First, Matt Smith has been the best doctor since, well, whichever the first doctor you saw first as a kid (that would be Pertwee for me). It’s amazing that a year ago, fans wondered if they could ever replace David Tennant. And now, the Tennant seems like a distant memory (perhaps feelings have been tempered given his mostly-underwhelming last episode). The Tennant era featured the occasional references to earlier Doctors, but not to the level there were this season. And Smith has done a great job of evoking the feel of Hartnell or Troughton or Davison. Steven Moffat may be putting the words in Smith’s mouth, but the actor is the one pulling it off.

Second, Moffat is only one season into his tenure as showrunner, but, for the classic WHO fan, it’s been a renaissance of both old references and capturing the feel of the old series without just bringing back classic monsters. Look at the recent Silurians two-parter. Yes, this is the just the latest monsters resurrected and given a new coat of paint, but the episodes had so much more. There were so many nods to the classic Pertwee era show: the sympathetic monsters, the plot involving drilling, a small British town and a conflict where the humans weren’t 100% in the right.  You can see Moffat’s love of the show coming through in every episode, even if they were not all winners.

Third, maybe the best thing Moffat has done so far is make the show scary again. His episodes written for Russell T. Davies had moments of fright (the kid in the gas mask, the skeletons in the spacesuits) but this season, just about every show has some kind of dread, be it from the monster of the week or the season-long arc involving the cracks in time.
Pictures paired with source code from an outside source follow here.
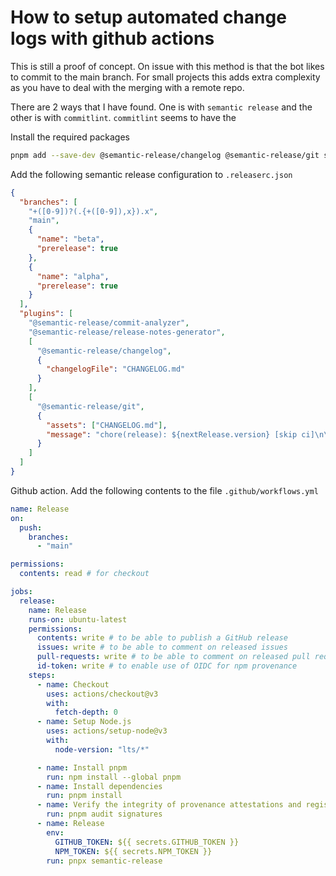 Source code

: # How to setup automated change logs with github actions

This is still a proof of concept. On issue with this method is that the bot likes to commit to the main branch. For small projects this adds extra complexity as you have to deal with the merging with a remote repo.

There are 2 ways that I have found. One is with `semantic release` and the other is with `commitlint`. `commitlint` seems to have the

Install the required packages

```bash
pnpm add --save-dev @semantic-release/changelog @semantic-release/git semantic-release
```

Add the following semantic release configuration to `.releaserc.json`

```json
{
  "branches": [
    "+([0-9])?(.{+([0-9]),x}).x",
    "main",
    {
      "name": "beta",
      "prerelease": true
    },
    {
      "name": "alpha",
      "prerelease": true
    }
  ],
  "plugins": [
    "@semantic-release/commit-analyzer",
    "@semantic-release/release-notes-generator",
    [
      "@semantic-release/changelog",
      {
        "changelogFile": "CHANGELOG.md"
      }
    ],
    [
      "@semantic-release/git",
      {
        "assets": ["CHANGELOG.md"],
        "message": "chore(release): ${nextRelease.version} [skip ci]\n\n${nextRelease.notes}"
      }
    ]
  ]
}
```

Github action. Add the following contents to the file `.github/workflows.yml`

```yaml
name: Release
on:
  push:
    branches:
      - "main"

permissions:
  contents: read # for checkout

jobs:
  release:
    name: Release
    runs-on: ubuntu-latest
    permissions:
      contents: write # to be able to publish a GitHub release
      issues: write # to be able to comment on released issues
      pull-requests: write # to be able to comment on released pull requests
      id-token: write # to enable use of OIDC for npm provenance
    steps:
      - name: Checkout
        uses: actions/checkout@v3
        with:
          fetch-depth: 0
      - name: Setup Node.js
        uses: actions/setup-node@v3
        with:
          node-version: "lts/*"

      - name: Install pnpm
        run: npm install --global pnpm
      - name: Install dependencies
        run: pnpm install
      - name: Verify the integrity of provenance attestations and registry signatures for installed dependencies
        run: pnpm audit signatures
      - name: Release
        env:
          GITHUB_TOKEN: ${{ secrets.GITHUB_TOKEN }}
          NPM_TOKEN: ${{ secrets.NPM_TOKEN }}
        run: pnpx semantic-release
```
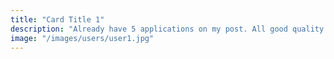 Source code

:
 ```yaml
---
title: "Card Title 1"
description: "Already have 5 applications on my post. All good quality profiles. This is awesome!"
image: "/images/users/user1.jpg"
---
```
Fourth, it’s great that Moffat continues to go out of his way to say DOCTOR WHO is a family show meant for kids. It seems hammered home in the Confidentials each week, when Moffat calls it a kids’ show or there are clips from some press event for an auditorium filled with kids. I don’t think Moffat wants to run off the adult fans of the show, but it’s clear they are not the targeted audience. Of course, the show wouldn’t be the massive ratings hit it is in the UK without kids and parents and DR WHO nerds all watching the show.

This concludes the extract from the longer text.